What you need to do -> Among the lines of the data, copy those that hold "infopluscommerce".

Plain-text document sources ->
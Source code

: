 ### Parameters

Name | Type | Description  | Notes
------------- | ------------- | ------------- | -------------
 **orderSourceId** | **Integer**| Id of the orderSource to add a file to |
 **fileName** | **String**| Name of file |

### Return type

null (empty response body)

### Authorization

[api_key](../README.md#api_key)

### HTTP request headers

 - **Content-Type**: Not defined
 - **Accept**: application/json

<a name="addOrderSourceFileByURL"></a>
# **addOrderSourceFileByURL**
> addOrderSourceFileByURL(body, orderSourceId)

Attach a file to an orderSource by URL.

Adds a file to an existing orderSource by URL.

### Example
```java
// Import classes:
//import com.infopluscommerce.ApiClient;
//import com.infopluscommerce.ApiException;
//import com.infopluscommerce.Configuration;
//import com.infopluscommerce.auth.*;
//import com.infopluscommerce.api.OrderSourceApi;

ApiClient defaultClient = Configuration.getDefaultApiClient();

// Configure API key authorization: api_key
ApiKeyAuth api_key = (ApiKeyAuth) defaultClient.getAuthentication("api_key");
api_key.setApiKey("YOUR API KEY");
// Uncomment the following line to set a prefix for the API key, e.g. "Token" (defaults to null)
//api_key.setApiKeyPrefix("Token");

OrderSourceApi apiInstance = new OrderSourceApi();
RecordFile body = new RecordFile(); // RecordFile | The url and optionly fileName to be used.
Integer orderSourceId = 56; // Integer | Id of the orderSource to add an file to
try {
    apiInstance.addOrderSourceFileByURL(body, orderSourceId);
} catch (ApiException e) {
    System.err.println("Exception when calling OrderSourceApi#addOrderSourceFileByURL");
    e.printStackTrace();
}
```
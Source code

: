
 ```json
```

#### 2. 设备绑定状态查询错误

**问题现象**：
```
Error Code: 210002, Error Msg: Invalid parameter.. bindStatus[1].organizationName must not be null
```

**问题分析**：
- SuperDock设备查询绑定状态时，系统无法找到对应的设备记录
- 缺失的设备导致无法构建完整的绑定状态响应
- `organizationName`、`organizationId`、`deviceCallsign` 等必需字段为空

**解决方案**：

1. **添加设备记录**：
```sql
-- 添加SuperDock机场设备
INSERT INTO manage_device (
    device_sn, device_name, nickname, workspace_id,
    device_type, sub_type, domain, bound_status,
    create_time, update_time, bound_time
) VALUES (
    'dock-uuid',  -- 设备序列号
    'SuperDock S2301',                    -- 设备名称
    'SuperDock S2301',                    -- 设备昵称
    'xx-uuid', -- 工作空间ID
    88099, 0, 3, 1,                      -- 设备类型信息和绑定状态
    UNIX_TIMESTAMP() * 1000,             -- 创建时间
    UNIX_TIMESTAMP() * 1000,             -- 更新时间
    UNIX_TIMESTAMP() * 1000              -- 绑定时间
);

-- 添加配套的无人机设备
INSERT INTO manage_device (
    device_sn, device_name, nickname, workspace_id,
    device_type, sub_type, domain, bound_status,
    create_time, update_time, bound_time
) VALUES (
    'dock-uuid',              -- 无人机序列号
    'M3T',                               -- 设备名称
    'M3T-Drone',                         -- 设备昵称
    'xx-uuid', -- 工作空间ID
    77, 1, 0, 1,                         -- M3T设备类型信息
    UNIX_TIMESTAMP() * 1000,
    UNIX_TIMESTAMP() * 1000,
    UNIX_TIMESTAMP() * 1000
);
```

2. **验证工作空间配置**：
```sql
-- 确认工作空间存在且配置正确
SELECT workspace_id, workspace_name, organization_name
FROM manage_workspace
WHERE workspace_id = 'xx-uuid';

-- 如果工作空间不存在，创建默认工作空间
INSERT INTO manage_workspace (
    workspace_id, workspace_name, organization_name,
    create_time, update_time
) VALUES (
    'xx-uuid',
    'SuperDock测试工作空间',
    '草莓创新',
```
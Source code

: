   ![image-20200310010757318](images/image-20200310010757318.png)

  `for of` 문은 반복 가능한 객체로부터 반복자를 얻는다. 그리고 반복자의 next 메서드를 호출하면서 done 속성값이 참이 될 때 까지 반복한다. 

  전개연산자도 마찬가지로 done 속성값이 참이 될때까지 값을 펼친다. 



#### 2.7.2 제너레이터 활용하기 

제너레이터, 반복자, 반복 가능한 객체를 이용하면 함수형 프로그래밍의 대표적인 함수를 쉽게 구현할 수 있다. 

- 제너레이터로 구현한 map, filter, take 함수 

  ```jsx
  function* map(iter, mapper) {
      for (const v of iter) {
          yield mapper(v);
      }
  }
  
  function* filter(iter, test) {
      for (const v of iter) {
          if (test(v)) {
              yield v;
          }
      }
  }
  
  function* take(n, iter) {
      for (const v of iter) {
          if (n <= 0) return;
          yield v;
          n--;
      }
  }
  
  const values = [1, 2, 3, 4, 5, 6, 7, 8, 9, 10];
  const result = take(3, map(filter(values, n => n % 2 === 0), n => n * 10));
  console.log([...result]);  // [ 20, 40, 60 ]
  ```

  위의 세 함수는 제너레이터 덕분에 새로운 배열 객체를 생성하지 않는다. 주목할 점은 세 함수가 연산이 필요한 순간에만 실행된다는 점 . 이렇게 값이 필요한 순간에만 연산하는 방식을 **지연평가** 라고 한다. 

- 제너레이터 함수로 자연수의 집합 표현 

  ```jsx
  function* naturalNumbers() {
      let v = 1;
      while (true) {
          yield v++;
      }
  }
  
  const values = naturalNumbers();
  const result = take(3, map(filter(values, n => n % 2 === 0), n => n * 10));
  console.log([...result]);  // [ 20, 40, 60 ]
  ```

Written answer ->
//import com.infopluscommerce.ApiClient;
//import com.infopluscommerce.ApiException;
//import com.infopluscommerce.Configuration;
//import com.infopluscommerce.auth.*;
//import com.infopluscommerce.api.OrderSourceApi;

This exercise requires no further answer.